## EXERCISE BRIEF
Every line of the entries with the word "usare" in it should be shown.

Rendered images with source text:
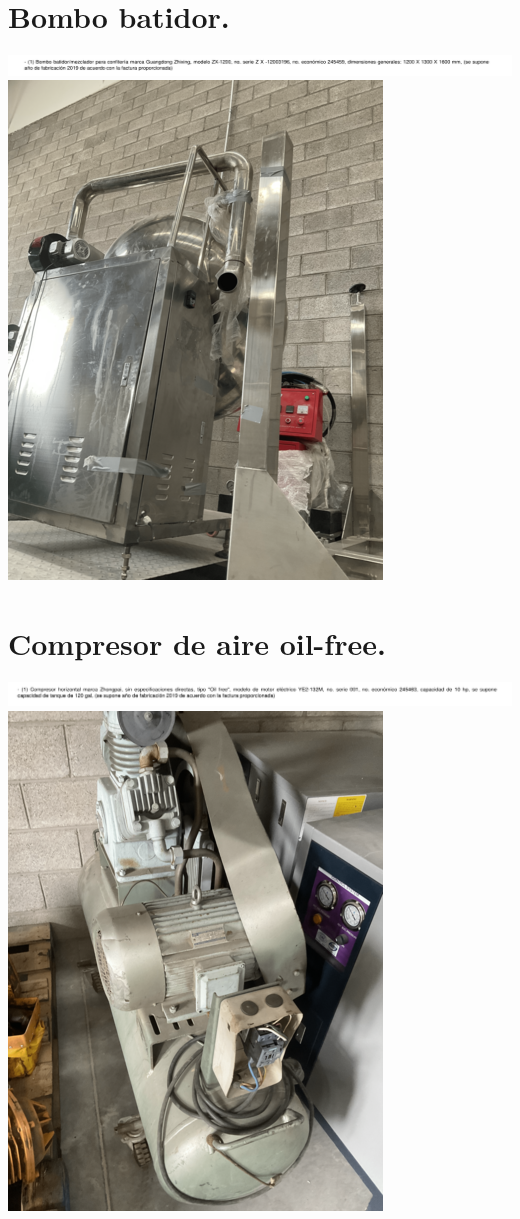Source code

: \documentclass{article}
\begin{document}
\section{Bombo batidor.} %
\includegraphics[width=  \linewidth]{images/decript/7.png}
\includegraphics[width=  .5\linewidth]{images/foto/7.png}



\section{Compresor de aire oil-free.} %
\includegraphics[width=  \linewidth]{images/decript/8.png}
\includegraphics[width=  .5\linewidth]{images/foto/8.png}
\end{document}
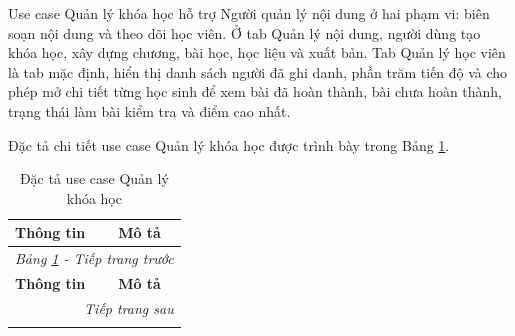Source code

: ﻿\documentclass[../DoAn.tex]{subfiles}
\begin{document}
Use case Quản lý khóa học hỗ trợ Người quản lý nội dung ở hai phạm vi: biên soạn nội dung và theo dõi học viên. Ở tab Quản lý nội dung, người dùng tạo khóa học, xây dựng chương, bài học, học liệu và xuất bản. Tab Quản lý học viên là tab mặc định, hiển thị danh sách người đã ghi danh, phần trăm tiến độ và cho phép mở chi tiết từng học sinh để xem bài đã hoàn thành, bài chưa hoàn thành, trạng thái làm bài kiểm tra và điểm cao nhất.

Đặc tả chi tiết use case Quản lý khóa học được trình bày trong Bảng \ref{table:uc01_quan_ly_khoa_hoc}.

\begingroup
\small
\renewcommand{\arraystretch}{1.15}
\setlength{\LTpre}{0pt}
\setlength{\LTpost}{0pt}
\begin{longtable}{|p{3.5cm}|p{10.5cm}|}
\caption{Đặc tả use case Quản lý khóa học}
\label{table:uc01_quan_ly_khoa_hoc} \\
\hline
\textbf{Thông tin} & \textbf{Mô tả} \\ \hline
\endfirsthead

\hline
\multicolumn{2}{|c|}{\textit{Bảng \ref{table:uc01_quan_ly_khoa_hoc} - Tiếp trang trước}} \\ \hline
\textbf{Thông tin} & \textbf{Mô tả} \\ \hline
\endhead

\hline
\multicolumn{2}{|r|}{\textit{Tiếp trang sau}} \\ \hline
\endfoot

\hline
\endlastfoot


\end{longtable}
\end{document}
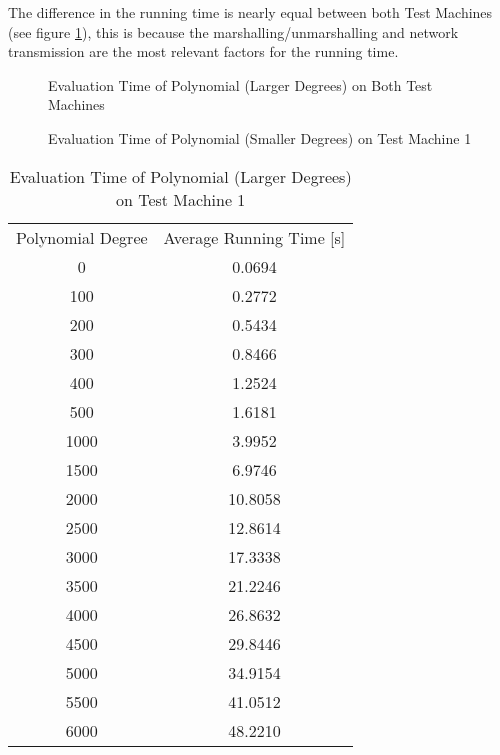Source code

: The difference in the running time is nearly equal between both Test Machines
(see figure \ref{fig:poly-deg-t}), this is because the marshalling/unmarshalling
and network transmission are the most relevant factors for the running time.

\begin{figure}[ht]
  \centering
  
  \caption{Evaluation Time of Polynomial (Larger Degrees) on Both Test Machines}
  \label{fig:poly-deg-t}
\end{figure}

\begin{figure}[ht]
  \centering
  
  \caption{Evaluation Time of Polynomial (Smaller Degrees) on Test Machine 1}
  \label{fig:poly-deg-t-small}
\end{figure}

\begin{table}[ht]
  \centering
  \begin{tabular}{|c|c|}
    Polynomial Degree & Average Running Time [s] \\
    0 & 0.0694 \\
    100 & 0.2772 \\
    200 & 0.5434 \\
    300 & 0.8466 \\
    400 & 1.2524 \\
    500 & 1.6181 \\
    1000 &  3.9952 \\
    1500 &  6.9746 \\
    2000 & 10.8058 \\
    2500 & 12.8614 \\
    3000 & 17.3338 \\
    3500 & 21.2246 \\
    4000 & 26.8632 \\
    4500 & 29.8446 \\
    5000 & 34.9154 \\
    5500 & 41.0512 \\
    6000 & 48.2210 \\
  \end{tabular}
  \caption{Evaluation Time of Polynomial (Larger Degrees) on Test Machine 1}
  \label{tab:poly-deg-t}
\end{table}

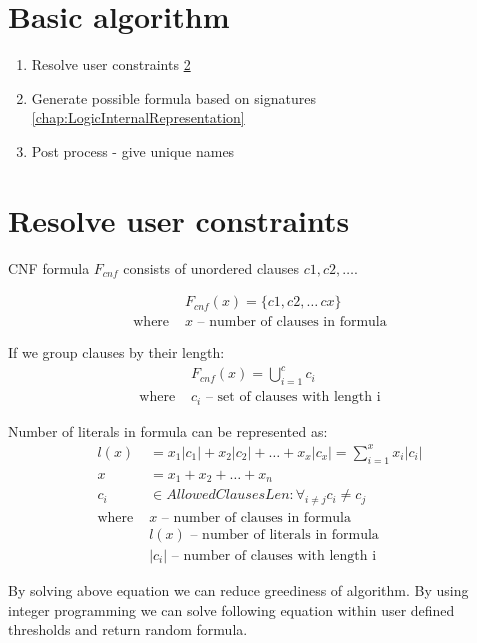 \section{Basic algorithm}

\begin{enumerate}
  \item Resolve user constraints \ref{sec:ResolveUserConstrains}
  \item Generate possible formula based on signatures \ref{chap:LogicInternalRepresentation}
  \item Post process - give unique names
\end{enumerate}

\section{Resolve user constraints}
\label{sec:ResolveUserConstrains}

CNF formula $F_{cnf}$ consists of unordered clauses $c1, c2, \dots$. 

\begin{align*}
	&F_{cnf}(x) = \{c1, c2, \dots\, cx\} \\
	\text{where }
		&x \text{ -- number of clauses in formula}
\end{align*}

If we group clauses by their length:
\begin{align*}
	&F_{cnf}(x) = \bigcup_{i=1}^c c_i \\
	\text{where }
		&c_i \text{ -- set of clauses with length i} 
\end{align*}

Number of literals in formula can be represented as:
\begin{align*}
	l(x) &= x_1|c_1| + x_2|c_2| + \dots + x_x|c_x| = \sum_{i=1}^{x} x_i |c_i| \\
	x &= x_1 + x_2 + \dots + x_n \\
	c_i &\in AllowedClausesLen: \forall_{i \neq j} c_i \neq c_j  \\
	\text{where }
		&x \text{ -- number of clauses in formula} \\ 
		&l(x) \text{ -- number of literals in formula} \\ 
		&|c_i| \text{ -- number of clauses with length i} 
\end{align*}

By solving above equation we can reduce greediness of algorithm. By using integer programming we can solve following equation within user defined thresholds and return random formula.


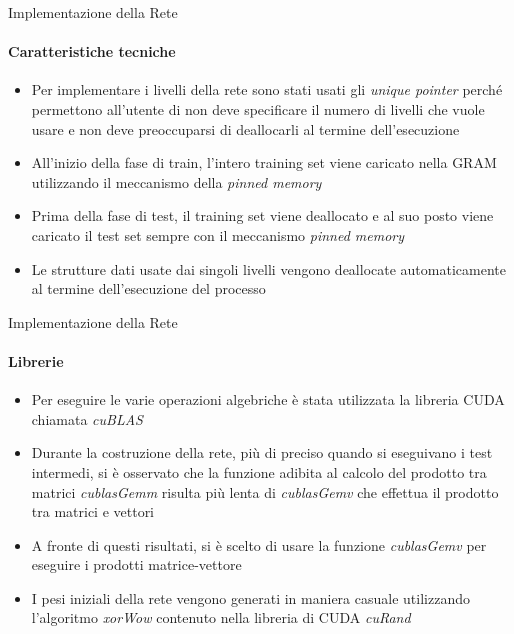 \documentclass[
 ]{beamer}
\begin{document}
\begin{frame}{Implementazione della Rete}
    \framesubtitle{Caratteristiche tecniche}
      \begin{itemize} [<+->] 
        \setlength\itemsep{1em}           
            \item \large Per implementare i livelli della rete sono stati usati gli \emph{unique pointer} perché permettono all'utente di non deve specificare il numero di livelli che vuole usare e non deve preoccuparsi di deallocarli al termine dell'esecuzione           
            \item \large All'inizio della fase di train, l'intero training set viene caricato nella GRAM utilizzando il meccanismo della \emph{pinned memory}
             \item \large Prima della fase di test, il training set viene deallocato e al suo posto viene caricato il test set sempre con il meccanismo \emph{pinned memory}
            \item \large Le strutture dati usate dai singoli livelli vengono deallocate automaticamente al termine dell'esecuzione del processo
        \end{itemize}
\end{frame}

\begin{frame}{Implementazione della Rete}
    \framesubtitle{Librerie}
      \begin{itemize} [<+->] 
        \setlength\itemsep{1em}           
            \item \large Per eseguire le varie operazioni algebriche è stata utilizzata la libreria CUDA chiamata \emph{cuBLAS}
            \item \large Durante la costruzione della rete, più di preciso quando si eseguivano i test intermedi, si è osservato che la funzione adibita al calcolo del prodotto tra matrici \emph{cublasGemm} risulta più lenta di \emph{cublasGemv} che effettua il prodotto tra matrici e vettori
            \item \large A fronte di questi risultati, si è scelto di usare la funzione \emph{cublasGemv} per eseguire i prodotti matrice-vettore
            \item \large I pesi iniziali della rete vengono generati in maniera casuale utilizzando l'algoritmo \emph{xorWow} contenuto nella libreria di CUDA \emph{cuRand}
        \end{itemize}
\end{frame}
\end{document}
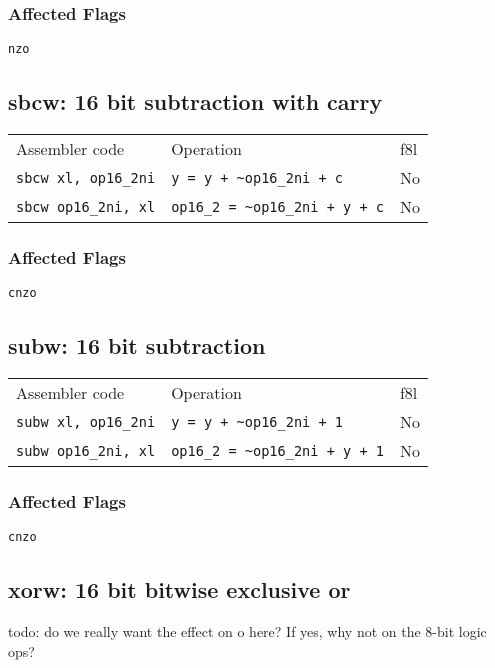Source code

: \documentclass{book}
\begin{document}
\subsubsection*{Affected Flags}

\texttt{nzo}


\subsection{sbcw: 16 bit subtraction with carry}

\begin{tabular}{l l l}
Assembler code              & Operation                             & f8l \\
\texttt{sbcw xl, op16\_2ni} & \texttt{y = y + \~{}op16\_2ni + c}       & No \\
\texttt{sbcw op16\_2ni, xl} & \texttt{op16\_2 = \~{}op16\_2ni + y + c} & No
\end{tabular}

\subsubsection*{Affected Flags}

\texttt{cnzo}


\subsection{subw: 16 bit subtraction}

\begin{tabular}{l l l}
Assembler code              & Operation                             & f8l \\
\texttt{subw xl, op16\_2ni} & \texttt{y = y + \~{}op16\_2ni + 1}       & No \\
\texttt{subw op16\_2ni, xl} & \texttt{op16\_2 = \~{}op16\_2ni + y + 1} & No
\end{tabular}

\subsubsection*{Affected Flags}

\texttt{cnzo}


\subsection{xorw: 16 bit bitwise exclusive or}

todo: do we really want the effect on o here? If yes, why not on the 8-bit logic ops?
\end{document}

## OUTPUT
            \item \large Per implementare i livelli della rete sono stati usati gli \emph{unique pointer} perché permettono all'utente di non deve specificare il numero di livelli che vuole usare e non deve preoccuparsi di deallocarli al termine dell'esecuzione           
            \item \large A fronte di questi risultati, si è scelto di usare la funzione \emph{cublasGemv} per eseguire i prodotti matrice-vettore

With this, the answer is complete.